Wyniki finansowe korygują głównie firmy o marginalnym znaczeniu dla wartości indeksu.

Wyniki finansowe korygują głównie firmy o marginalnym znaczeniu dla wartości indeksu.

Po ostatnich spadkach na giełdzie, inwestorzy, oprócz obserwacji notowań indeksów za Atlantykiem, szukają innych czynników, które pomogłyby przewidzieć ruchy kreślone przez WIG. Półroczne raporty finansowe oraz korekty prognoz finansowych na ten rok stanowią niewątpliwie mocny sygnał dla uczestników rynku. W ostatnim tygodniu pojawiło się kilka komunikatów ze spółek informujących o mniejszych niż wcześniej podano zyskach za pierwsze półrocze, lub o powiększeniu istniejących strat.



1/4 równa się 80 proc.



Dla wartości WIG-u priorytetowe znaczenie ma sytuacja w spółkach z sektora tele-informatycznego, bankowo-finansowego oraz kilku spółek przemysłowych. Pierwsze 25 firm wchodzących w skład WIG ma w nim ponad 80 proc. udział i to one ważą na wycenie tego indeksu. Natomiast ostatnie korekty wyników finansowych w dół przeprowadzały spółki, które na pewno nie można zaliczać do pierwszej ligi, a można wręcz określić je jako spółki z najniższej klasy. Branże reprezentowane przez te firmy na pewno nie mogą być reprezentacją koniunktury giełdowej, są to bowiem Pemug, Milmet oraz od dawna borykająca się z kłopotami Compensa. Ważnej korekty z punktu widzenia rynku dokonały Kęty, które znacząco obniżyły swój zysk i przychody. Jednak i w tym przypadku nie można mówić o negatywnym wpływie otoczenia makroekonomicznego czy też np. odczuwalnym już wpływie podwyżki stóp procentowych. Obniżka kursu Kęt i tak nie stanowiła wstrząsu dla giełdy, bowiem ma ona jedynie 0,66 proc wagę w WIG, natomiast udział Compensy stanowi tylko 0,05 proc części WIG. Największy wpływ na WIG w ciągu ostatnich miesięcy miała przecena walorów Telekomunikacji, Elektrimu, PKNOrlen oraz niektórych banków.

Reklama



Mocna miedź



- Spółka o największym wpływie na kształt indeksu KGHM z udziałem równym 9,71 proc., mimo swojego dość dużego upolitycznienia, jest nieźle zarządzana i kurs jej akcji raczej nie powinien już spadać. KGHM prowadzi w tej chwili zdywersyfikowaną działalność i w związku z tym nie dojdzie do sytuacji, jak w roku 1997, gdzie po mocnej zniżce cen miedzi na rynkach terminowych, akcje spółki potaniały o ponad 50 proc. Udziały w spółkach związanych z telekomunikacją i mediami, na pewno zniwelują spadek wartości firmy jaki może nastąpić w przypadku korekty ceny miedzi. Wielkim atutem spółki jest pakiet akcji Polkomtela, który już po minionym półroczu zaczął wykazywać zysk. KGHM występuje w Polkomtelu w doborowym towarzystwie i wyłożenie przez nich kwoty na zakup koncesje UMTS, nie pogorszy wyceny miedziowej spółki - twierdzi Tomasz Stadnik, doradca inwestycyjny Credit Suisee Asset Management.



Słaby Elektrim



W zupełnie odmiennej sytuacji jest Elektrim, którego akcje mają 5,68 proc. udziału w konstrukcjiWIG. Dla tej spółki, a dokładnie dla zależnej PTC, klęską będzie przyznanie pięciu koncesji UMTS.
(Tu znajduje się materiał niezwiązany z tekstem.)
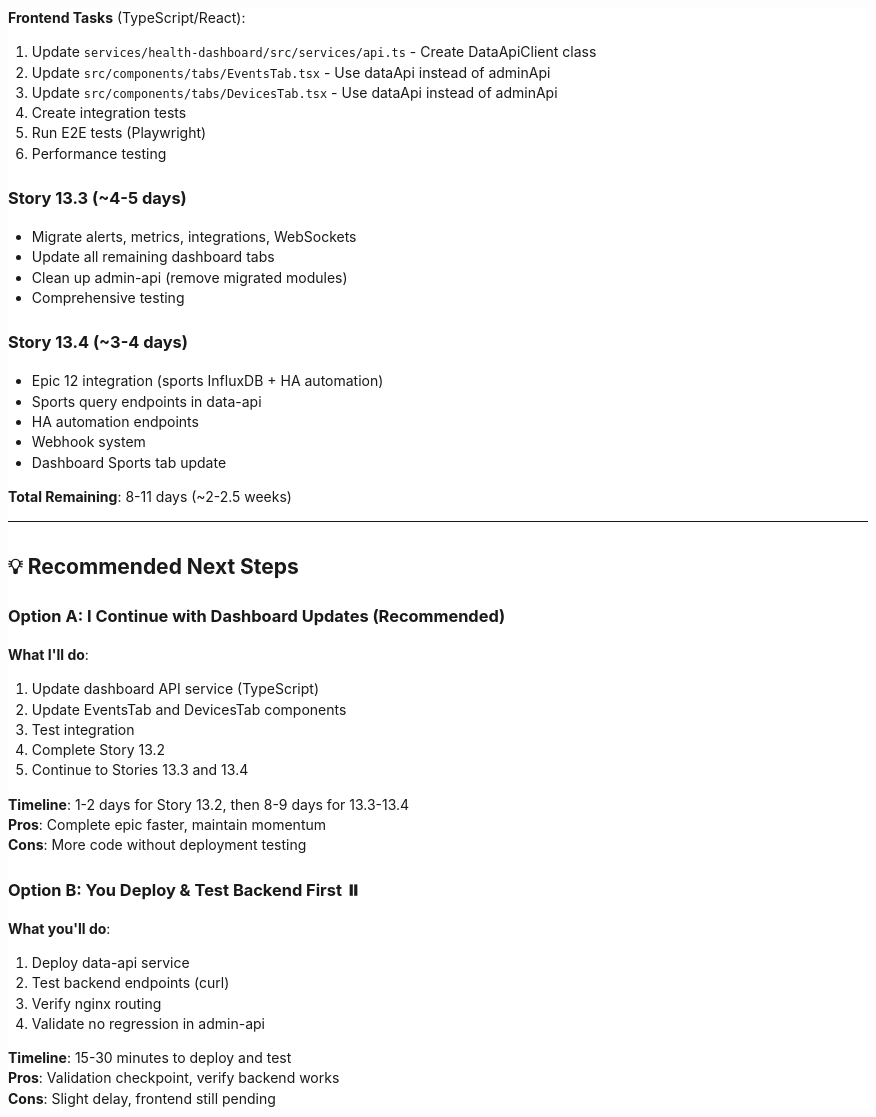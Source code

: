 **Frontend Tasks** (TypeScript/React):
1. Update `services/health-dashboard/src/services/api.ts` - Create DataApiClient class
2. Update `src/components/tabs/EventsTab.tsx` - Use dataApi instead of adminApi
3. Update `src/components/tabs/DevicesTab.tsx` - Use dataApi instead of adminApi
4. Create integration tests
5. Run E2E tests (Playwright)
6. Performance testing

### Story 13.3 (~4-5 days)
- Migrate alerts, metrics, integrations, WebSockets
- Update all remaining dashboard tabs
- Clean up admin-api (remove migrated modules)
- Comprehensive testing

### Story 13.4 (~3-4 days)
- Epic 12 integration (sports InfluxDB + HA automation)
- Sports query endpoints in data-api
- HA automation endpoints
- Webhook system
- Dashboard Sports tab update

**Total Remaining**: 8-11 days (~2-2.5 weeks)

---

## 💡 **Recommended Next Steps**

### **Option A: I Continue with Dashboard Updates** (Recommended)
**What I'll do**:
1. Update dashboard API service (TypeScript)
2. Update EventsTab and DevicesTab components
3. Test integration
4. Complete Story 13.2
5. Continue to Stories 13.3 and 13.4

**Timeline**: 1-2 days for Story 13.2, then 8-9 days for 13.3-13.4  
**Pros**: Complete epic faster, maintain momentum  
**Cons**: More code without deployment testing

### **Option B: You Deploy & Test Backend First** ⏸️
**What you'll do**:
1. Deploy data-api service
2. Test backend endpoints (curl)
3. Verify nginx routing
4. Validate no regression in admin-api

**Timeline**: 15-30 minutes to deploy and test  
**Pros**: Validation checkpoint, verify backend works  
**Cons**: Slight delay, frontend still pending

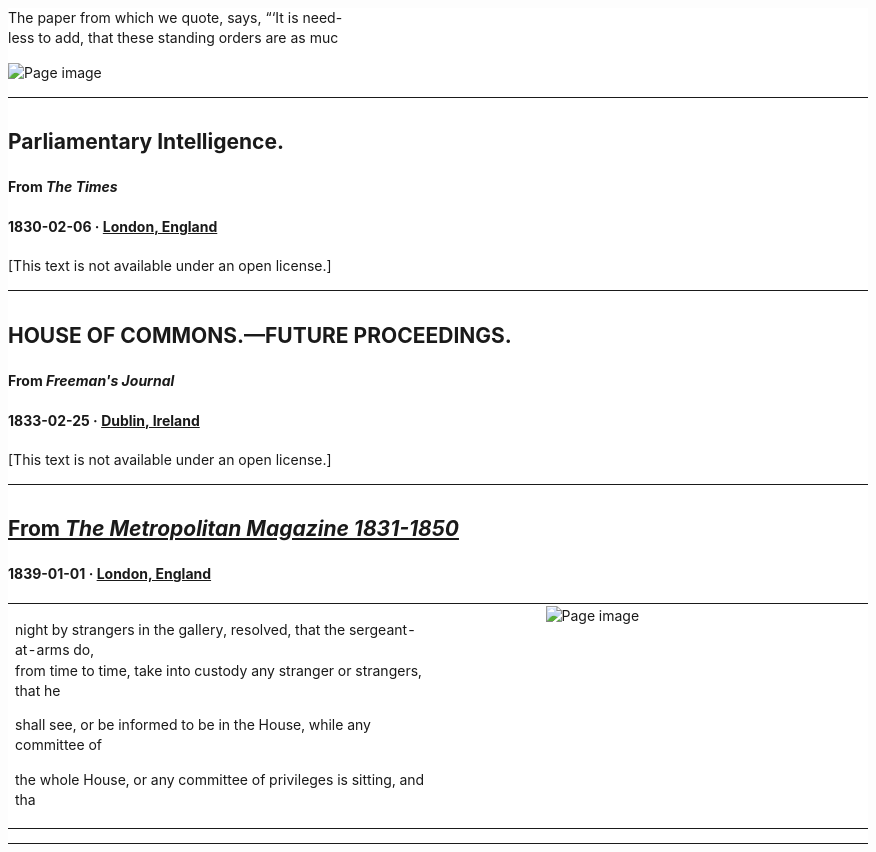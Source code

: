 The paper from which we quote, says, “‘It is need-  
less to add, that these standing orders are as muc
</td><td style="width: 50%; max-height: 75%; margin: auto; display: block;">
<img alt="Page image" src="https://iiif.archive.org/image/iiif/2/sim_niles-national-register_1825-06-25_28_719%2Fsim_niles-national-register_1825-06-25_28_719_jp2.zip%2Fsim_niles-national-register_1825-06-25_28_719_jp2%2Fsim_niles-national-register_1825-06-25_28_719_0005.jp2/pct:12.44333635539438,12.094438006952492,74.9546690843155,61.70336037079954/,600/0/default.jpg"/>
</td>
</tr></table>

---

## Parliamentary Intelligence.

#### From _The Times_

#### 1830-02-06 &middot; [London, England](http://dbpedia.org/resource/London)

[This text is not available under an open license.]

---

## HOUSE OF COMMONS.—FUTURE PROCEEDINGS.

#### From _Freeman's Journal_

#### 1833-02-25 &middot; [Dublin, Ireland](http://dbpedia.org/resource/Dublin)

[This text is not available under an open license.]

---

## [From _The Metropolitan Magazine 1831-1850_](https://archive.org/details/sim_metropolitan-magazine_1839-01_24_93/page/n352/mode/1up?view=theater)

#### 1839-01-01 &middot; [London, England](http://dbpedia.org/resource/London)

<table style="width: 100%;"><tr><td style="width: 50%">

  
night by strangers in the gallery, resolved, that the sergeant-at-arms do,  
from time to time, take into custody any stranger or strangers, that he  
  
  
  
shall see, or be informed to be in the House, while any committee of  
  
the whole House, or any committee of privileges is sitting, and tha
</td><td style="width: 50%; max-height: 75%; margin: auto; display: block;">
<img alt="Page image" src="https://iiif.archive.org/image/iiif/2/sim_metropolitan-magazine_1839-01_24_93%2Fsim_metropolitan-magazine_1839-01_24_93_jp2.zip%2Fsim_metropolitan-magazine_1839-01_24_93_jp2%2Fsim_metropolitan-magazine_1839-01_24_93_0352.jp2/pct:16.64626682986536,61.121460506706406,66.00367197062424,5.868107302533532/600,/0/default.jpg"/>
</td>
</tr></table>

---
- W chwili obecnej na wycenę Elektrimu przypada w 90 proc. wartość PTC, zaś w przypadku gdy minister przyzna pięć koncesji na UMTS, to wartość ta obniży się o kilkadziesiąt procent. Najlepszym wyjściem dla Elektrimu byłoby chyba zbycie udziałów w PTC. W tej chwili PTC posiada jakościowo najgorszych klientów, natomiast cały czas firma jest sporo warta, a w przypadku sprzedaży tych aktywów spółka ma szanse uzyskania zastrzyku gotówki, który mogłaby umieścić w nie tak agresywnym biznesie. Cały czas spółka może wejść w energetykę, gdzie nie ma tak agresywnych i globalnych graczy jak w telekomunikacji. Rynek koryguje wycenę Elektrimu, ale wydaje się, że spółka nie zanotowała jeszcze swojego rocznego minimum - dodaje Tomasz Stadnik



Banki, IT, TP i Orlen = 55 proc.



Spółki z sektora IT, najmocniej reprezentowane są w indeksie przez Prokom i Softbank, które liczone razem posiadają 6 proc. udział w WIG. Ogłoszenie wspólnej strategii działania nie podniosło waluacji tych spółek, ale można to tłumaczyć nieznajomością szczegółów umowy. W momencie kiedy detale współpracy zostaną podane do wiadomości, walory tych spółek powinny wzrosnąć. Spadał również indeks WIG Banki. Największe podmioty wchodzące w jego skład mają 25-proc. wkład w wycenę WIG-u. Obniżkę wyniku finansowego prognozuje Bank Ochrony Środowiska, który jest jedynym bankiem z górnej półki obniżającym swoje wyniki. Natomiast bardzo dobre perspektywy, dotyczące zysków za ten rok, mają Pekao oraz BRE. Oba banki na pewno zanotują lepsze wyniki niż w zeszłym roku, zresztą cały sektor bankowy radzi sobie zupełnie przyzwoicie.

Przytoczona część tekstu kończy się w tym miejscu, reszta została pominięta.